◆ EXERCISE ◆
Without the pictures, give every record again exactly.

(Dataset entries)
####################
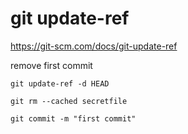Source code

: # git update-ref

https://git-scm.com/docs/git-update-ref



remove first commit

```
git update-ref -d HEAD
```

```
git rm --cached secretfile
```

```
git commit -m "first commit"
```
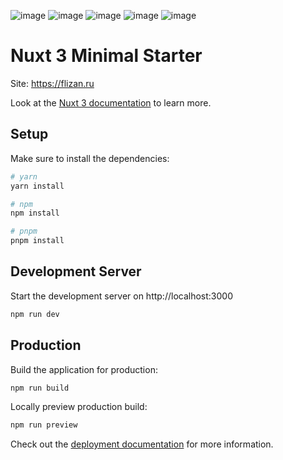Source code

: ![image](https://github.com/user-attachments/assets/ba28e763-18b8-46aa-ae8e-1481e0ba4ce6)
![image](https://github.com/user-attachments/assets/f13316fd-daf1-4f02-972a-2b3f10badc86)
![image](https://github.com/user-attachments/assets/f48afcab-c929-4e7a-9b69-8412e3649da1)
![image](https://github.com/user-attachments/assets/c57a360e-eae1-4f3e-9f3b-7794285d5bf6)
![image](https://github.com/user-attachments/assets/dfa78957-0f36-4d94-bf07-e205a7394f27)


# Nuxt 3 Minimal Starter

Site: https://flizan.ru

Look at the [Nuxt 3 documentation](https://nuxt.com/docs/getting-started/introduction) to learn more.

## Setup

Make sure to install the dependencies:

```bash
# yarn
yarn install

# npm
npm install

# pnpm
pnpm install
```

## Development Server

Start the development server on http://localhost:3000

```bash
npm run dev
```

## Production

Build the application for production:

```bash
npm run build
```

Locally preview production build:

```bash
npm run preview
```

Check out the [deployment documentation](https://nuxt.com/docs/getting-started/deployment) for more information.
####################
◆ ANSWER ◆
Source code

: # git update-ref

https://git-scm.com/docs/git-update-ref



remove first commit

```
git update-ref -d HEAD
```

```
git rm --cached secretfile
```

```
git commit -m "first commit"
```
Source code

: ![image](https://github.com/user-attachments/assets/ba28e763-18b8-46aa-ae8e-1481e0ba4ce6)
![image](https://github.com/user-attachments/assets/f13316fd-daf1-4f02-972a-2b3f10badc86)
![image](https://github.com/user-attachments/assets/f48afcab-c929-4e7a-9b69-8412e3649da1)
![image](https://github.com/user-attachments/assets/c57a360e-eae1-4f3e-9f3b-7794285d5bf6)
![image](https://github.com/user-attachments/assets/dfa78957-0f36-4d94-bf07-e205a7394f27)


# Nuxt 3 Minimal Starter

Site: https://flizan.ru

Look at the [Nuxt 3 documentation](https://nuxt.com/docs/getting-started/introduction) to learn more.

## Setup

Make sure to install the dependencies:

```bash
# yarn
yarn install

# npm
npm install

# pnpm
pnpm install
```

## Development Server

Start the development server on http://localhost:3000

```bash
npm run dev
```

## Production

Build the application for production:

```bash
npm run build
```

Locally preview production build:

```bash
npm run preview
```

Check out the [deployment documentation](https://nuxt.com/docs/getting-started/deployment) for more information.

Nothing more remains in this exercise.